Write each line below back out exactly, omitting its pictures.

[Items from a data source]
┏━━

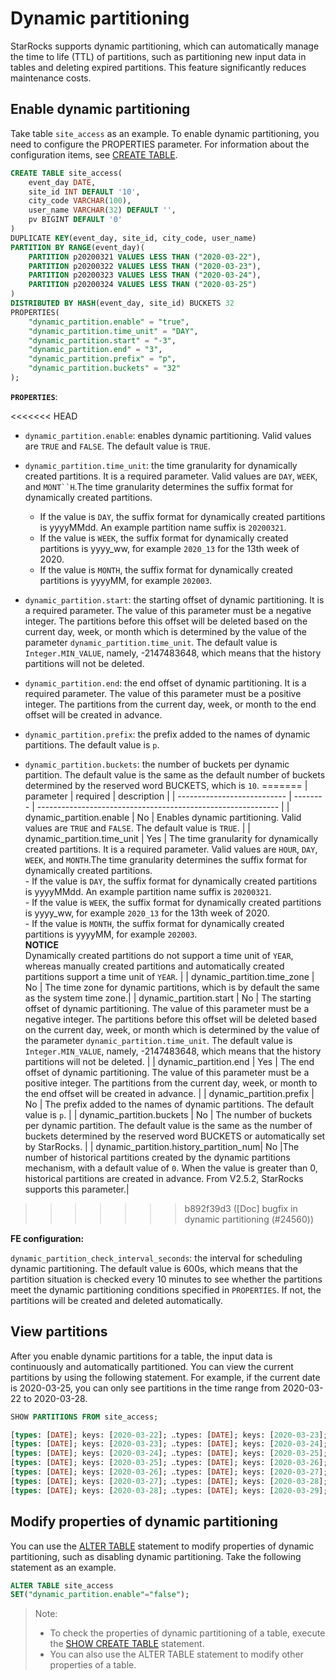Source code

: # Dynamic partitioning

StarRocks supports dynamic partitioning, which can automatically manage the time to life (TTL) of partitions, such as partitioning new input data in tables and deleting expired partitions. This feature significantly reduces maintenance costs.

## Enable dynamic partitioning

Take table `site_access` as an example. To enable dynamic partitioning, you need to configure the PROPERTIES parameter. For information about the configuration items, see [CREATE TABLE](../sql-reference/sql-statements/data-definition/CREATE%20TABLE.md).

```SQL
CREATE TABLE site_access(
    event_day DATE,
    site_id INT DEFAULT '10',
    city_code VARCHAR(100),
    user_name VARCHAR(32) DEFAULT '',
    pv BIGINT DEFAULT '0'
)
DUPLICATE KEY(event_day, site_id, city_code, user_name)
PARTITION BY RANGE(event_day)(
    PARTITION p20200321 VALUES LESS THAN ("2020-03-22"),
    PARTITION p20200322 VALUES LESS THAN ("2020-03-23"),
    PARTITION p20200323 VALUES LESS THAN ("2020-03-24"),
    PARTITION p20200324 VALUES LESS THAN ("2020-03-25")
)
DISTRIBUTED BY HASH(event_day, site_id) BUCKETS 32
PROPERTIES(
    "dynamic_partition.enable" = "true",
    "dynamic_partition.time_unit" = "DAY",
    "dynamic_partition.start" = "-3",
    "dynamic_partition.end" = "3",
    "dynamic_partition.prefix" = "p",
    "dynamic_partition.buckets" = "32"
);
```

**`PROPERTIES`**:

<<<<<<< HEAD
- `dynamic_partition.enable`: enables dynamic partitioning. Valid values are `TRUE` and `FALSE`. The default value is `TRUE`.

- `dynamic_partition.time_unit`: the time granularity for dynamically created  partitions. It is a required parameter. Valid values are `DAY`, `WEEK`, and `MONT``H`.The time granularity determines the suffix format for dynamically created partitions.

  - If the value is `DAY`,  the suffix format for dynamically created partitions is yyyyMMdd. An example partition name suffix is `20200321`.
  - If the value is `WEEK`, the suffix format for dynamically created partitions is yyyy_ww, for example `2020_13` for the 13th week of 2020.
  - If the value is `MONTH`, the suffix format for dynamically created partitions is yyyyMM, for example `202003`.

- `dynamic_partition.start`: the starting offset of dynamic partitioning. It is a required parameter. The value of this parameter must be a negative integer. The partitions before this offset will be deleted based on the current day, week, or month which is determined by the value of the parameter `dynamic_partition.time_unit`. The default value is `Integer.MIN_VALUE`, namely, -2147483648, which means that the history partitions will not be deleted.

- `dynamic_partition.end`: the end offset of dynamic partitioning. It is a required parameter. The value of this parameter must be a positive integer. The partitions from the current day, week, or month to the end offset will be created in advance.

- `dynamic_partition.prefix`: the prefix added to the names of dynamic partitions. The default value is `p`.

- `dynamic_partition.buckets`: the number of buckets per dynamic partition. The default value is the same as the default number of buckets determined by the reserved word BUCKETS, which is `10`.
=======
| parameter                   | required | description                                                  |
| --------------------------- | -------- | ------------------------------------------------------------ |
| dynamic_partition.enable    | No       | Enables dynamic partitioning. Valid values are `TRUE` and `FALSE`. The default value is `TRUE`. |
| dynamic_partition.time_unit | Yes      | The time granularity for dynamically created  partitions. It is a required parameter. Valid values are `HOUR`, `DAY`, `WEEK`, and `MONTH`.The time granularity determines the suffix format for dynamically created partitions.<br/>  - If the value is `DAY`,  the suffix format for dynamically created partitions is yyyyMMdd. An example partition name suffix is `20200321`.<br/>  - If the value is `WEEK`, the suffix format for dynamically created partitions is yyyy_ww, for example `2020_13` for the 13th week of 2020.<br/>  - If the value is `MONTH`, the suffix format for dynamically created partitions is yyyyMM, for example `202003`.<br>**NOTICE**<br>Dynamically created partitions do not support a time unit of `YEAR`, whereas manually created partitions and automatically created partitions support a time unit of `YEAR`. |
| dynamic_partition.time_zone | No       | The time zone for dynamic partitions, which is by default the same as the system time zone.|
| dynamic_partition.start     | No       | The starting offset of dynamic partitioning. The value of this parameter must be a negative integer. The partitions before this offset will be deleted based on the current day, week, or month which is determined by the value of the parameter `dynamic_partition.time_unit`. The default value is `Integer.MIN_VALUE`, namely, -2147483648, which means that the history partitions will not be deleted. |
| dynamic_partition.end       | Yes      | The end offset of dynamic partitioning. The value of this parameter must be a positive integer. The partitions from the current day, week, or month to the end offset will be created in advance. |
| dynamic_partition.prefix    | No       | The prefix added to the names of dynamic partitions. The default value is `p`. |
| dynamic_partition.buckets   | No       | The number of buckets per dynamic partition. The default value is the same as the number of buckets determined by the reserved word BUCKETS or automatically set by StarRocks. |
| dynamic_partition.history_partition_num| No       |The number of historical partitions created by the dynamic partitions mechanism, with a default value of `0`. When the value is greater than 0, historical partitions are created in advance. From V2.5.2, StarRocks supports this parameter.|
>>>>>>> b892f39d3 ([Doc] bugfix in dynamic partitioning (#24560))

**FE configuration:**

`dynamic_partition_check_interval_seconds`: the interval for scheduling dynamic partitioning. The default value is 600s, which means that the partition situation is checked every 10 minutes to see whether the partitions meet the dynamic partitioning conditions specified in `PROPERTIES`. If not, the partitions will be created and deleted automatically.

## View partitions

After you enable dynamic partitions for a table, the input data is continuously and automatically partitioned. You can view the current partitions by using the following statement. For example, if the current date is 2020-03-25, you can only see partitions in the time range from 2020-03-22 to 2020-03-28.

```SQL
SHOW PARTITIONS FROM site_access;

[types: [DATE]; keys: [2020-03-22]; ‥types: [DATE]; keys: [2020-03-23]; )
[types: [DATE]; keys: [2020-03-23]; ‥types: [DATE]; keys: [2020-03-24]; )
[types: [DATE]; keys: [2020-03-24]; ‥types: [DATE]; keys: [2020-03-25]; )
[types: [DATE]; keys: [2020-03-25]; ‥types: [DATE]; keys: [2020-03-26]; )
[types: [DATE]; keys: [2020-03-26]; ‥types: [DATE]; keys: [2020-03-27]; )
[types: [DATE]; keys: [2020-03-27]; ‥types: [DATE]; keys: [2020-03-28]; )
[types: [DATE]; keys: [2020-03-28]; ‥types: [DATE]; keys: [2020-03-29]; )
```

## Modify properties of dynamic partitioning

You can use the [ALTER TABLE](../sql-reference/sql-statements/data-definition/ALTER%20TABLE.md) statement to modify properties of dynamic partitioning, such as disabling dynamic partitioning. Take the following statement as an example.

```SQL
ALTER TABLE site_access 
SET("dynamic_partition.enable"="false");
```

> Note:
>
> - To check the properties of dynamic partitioning of a table, execute the [SHOW CREATE TABLE](../sql-reference/sql-statements/data-manipulation/SHOW%20CREATE%20TABLE.md) statement.
> - You can also use the ALTER TABLE statement to modify other properties of a table.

┗━━

- _Answer space_
Source code

: # Dynamic partitioning

StarRocks supports dynamic partitioning, which can automatically manage the time to life (TTL) of partitions, such as partitioning new input data in tables and deleting expired partitions. This feature significantly reduces maintenance costs.

## Enable dynamic partitioning

Take table `site_access` as an example. To enable dynamic partitioning, you need to configure the PROPERTIES parameter. For information about the configuration items, see [CREATE TABLE](../sql-reference/sql-statements/data-definition/CREATE%20TABLE.md).

```SQL
CREATE TABLE site_access(
    event_day DATE,
    site_id INT DEFAULT '10',
    city_code VARCHAR(100),
    user_name VARCHAR(32) DEFAULT '',
    pv BIGINT DEFAULT '0'
)
DUPLICATE KEY(event_day, site_id, city_code, user_name)
PARTITION BY RANGE(event_day)(
    PARTITION p20200321 VALUES LESS THAN ("2020-03-22"),
    PARTITION p20200322 VALUES LESS THAN ("2020-03-23"),
    PARTITION p20200323 VALUES LESS THAN ("2020-03-24"),
    PARTITION p20200324 VALUES LESS THAN ("2020-03-25")
)
DISTRIBUTED BY HASH(event_day, site_id) BUCKETS 32
PROPERTIES(
    "dynamic_partition.enable" = "true",
    "dynamic_partition.time_unit" = "DAY",
    "dynamic_partition.start" = "-3",
    "dynamic_partition.end" = "3",
    "dynamic_partition.prefix" = "p",
    "dynamic_partition.buckets" = "32"
);
```

**`PROPERTIES`**:

<<<<<<< HEAD
- `dynamic_partition.enable`: enables dynamic partitioning. Valid values are `TRUE` and `FALSE`. The default value is `TRUE`.

- `dynamic_partition.time_unit`: the time granularity for dynamically created  partitions. It is a required parameter. Valid values are `DAY`, `WEEK`, and `MONT``H`.The time granularity determines the suffix format for dynamically created partitions.

  - If the value is `DAY`,  the suffix format for dynamically created partitions is yyyyMMdd. An example partition name suffix is `20200321`.
  - If the value is `WEEK`, the suffix format for dynamically created partitions is yyyy_ww, for example `2020_13` for the 13th week of 2020.
  - If the value is `MONTH`, the suffix format for dynamically created partitions is yyyyMM, for example `202003`.

- `dynamic_partition.start`: the starting offset of dynamic partitioning. It is a required parameter. The value of this parameter must be a negative integer. The partitions before this offset will be deleted based on the current day, week, or month which is determined by the value of the parameter `dynamic_partition.time_unit`. The default value is `Integer.MIN_VALUE`, namely, -2147483648, which means that the history partitions will not be deleted.

- `dynamic_partition.end`: the end offset of dynamic partitioning. It is a required parameter. The value of this parameter must be a positive integer. The partitions from the current day, week, or month to the end offset will be created in advance.

- `dynamic_partition.prefix`: the prefix added to the names of dynamic partitions. The default value is `p`.

- `dynamic_partition.buckets`: the number of buckets per dynamic partition. The default value is the same as the default number of buckets determined by the reserved word BUCKETS, which is `10`.
=======
| parameter                   | required | description                                                  |
| --------------------------- | -------- | ------------------------------------------------------------ |
| dynamic_partition.enable    | No       | Enables dynamic partitioning. Valid values are `TRUE` and `FALSE`. The default value is `TRUE`. |
| dynamic_partition.time_unit | Yes      | The time granularity for dynamically created  partitions. It is a required parameter. Valid values are `HOUR`, `DAY`, `WEEK`, and `MONTH`.The time granularity determines the suffix format for dynamically created partitions.<br/>  - If the value is `DAY`,  the suffix format for dynamically created partitions is yyyyMMdd. An example partition name suffix is `20200321`.<br/>  - If the value is `WEEK`, the suffix format for dynamically created partitions is yyyy_ww, for example `2020_13` for the 13th week of 2020.<br/>  - If the value is `MONTH`, the suffix format for dynamically created partitions is yyyyMM, for example `202003`.<br>**NOTICE**<br>Dynamically created partitions do not support a time unit of `YEAR`, whereas manually created partitions and automatically created partitions support a time unit of `YEAR`. |
| dynamic_partition.time_zone | No       | The time zone for dynamic partitions, which is by default the same as the system time zone.|
| dynamic_partition.start     | No       | The starting offset of dynamic partitioning. The value of this parameter must be a negative integer. The partitions before this offset will be deleted based on the current day, week, or month which is determined by the value of the parameter `dynamic_partition.time_unit`. The default value is `Integer.MIN_VALUE`, namely, -2147483648, which means that the history partitions will not be deleted. |
| dynamic_partition.end       | Yes      | The end offset of dynamic partitioning. The value of this parameter must be a positive integer. The partitions from the current day, week, or month to the end offset will be created in advance. |
| dynamic_partition.prefix    | No       | The prefix added to the names of dynamic partitions. The default value is `p`. |
| dynamic_partition.buckets   | No       | The number of buckets per dynamic partition. The default value is the same as the number of buckets determined by the reserved word BUCKETS or automatically set by StarRocks. |
| dynamic_partition.history_partition_num| No       |The number of historical partitions created by the dynamic partitions mechanism, with a default value of `0`. When the value is greater than 0, historical partitions are created in advance. From V2.5.2, StarRocks supports this parameter.|
>>>>>>> b892f39d3 ([Doc] bugfix in dynamic partitioning (#24560))

**FE configuration:**

`dynamic_partition_check_interval_seconds`: the interval for scheduling dynamic partitioning. The default value is 600s, which means that the partition situation is checked every 10 minutes to see whether the partitions meet the dynamic partitioning conditions specified in `PROPERTIES`. If not, the partitions will be created and deleted automatically.

## View partitions

After you enable dynamic partitions for a table, the input data is continuously and automatically partitioned. You can view the current partitions by using the following statement. For example, if the current date is 2020-03-25, you can only see partitions in the time range from 2020-03-22 to 2020-03-28.

```SQL
SHOW PARTITIONS FROM site_access;

[types: [DATE]; keys: [2020-03-22]; ‥types: [DATE]; keys: [2020-03-23]; )
[types: [DATE]; keys: [2020-03-23]; ‥types: [DATE]; keys: [2020-03-24]; )
[types: [DATE]; keys: [2020-03-24]; ‥types: [DATE]; keys: [2020-03-25]; )
[types: [DATE]; keys: [2020-03-25]; ‥types: [DATE]; keys: [2020-03-26]; )
[types: [DATE]; keys: [2020-03-26]; ‥types: [DATE]; keys: [2020-03-27]; )
[types: [DATE]; keys: [2020-03-27]; ‥types: [DATE]; keys: [2020-03-28]; )
[types: [DATE]; keys: [2020-03-28]; ‥types: [DATE]; keys: [2020-03-29]; )
```

## Modify properties of dynamic partitioning

You can use the [ALTER TABLE](../sql-reference/sql-statements/data-definition/ALTER%20TABLE.md) statement to modify properties of dynamic partitioning, such as disabling dynamic partitioning. Take the following statement as an example.

```SQL
ALTER TABLE site_access 
SET("dynamic_partition.enable"="false");
```

> Note:
>
> - To check the properties of dynamic partitioning of a table, execute the [SHOW CREATE TABLE](../sql-reference/sql-statements/data-manipulation/SHOW%20CREATE%20TABLE.md) statement.
> - You can also use the ALTER TABLE statement to modify other properties of a table.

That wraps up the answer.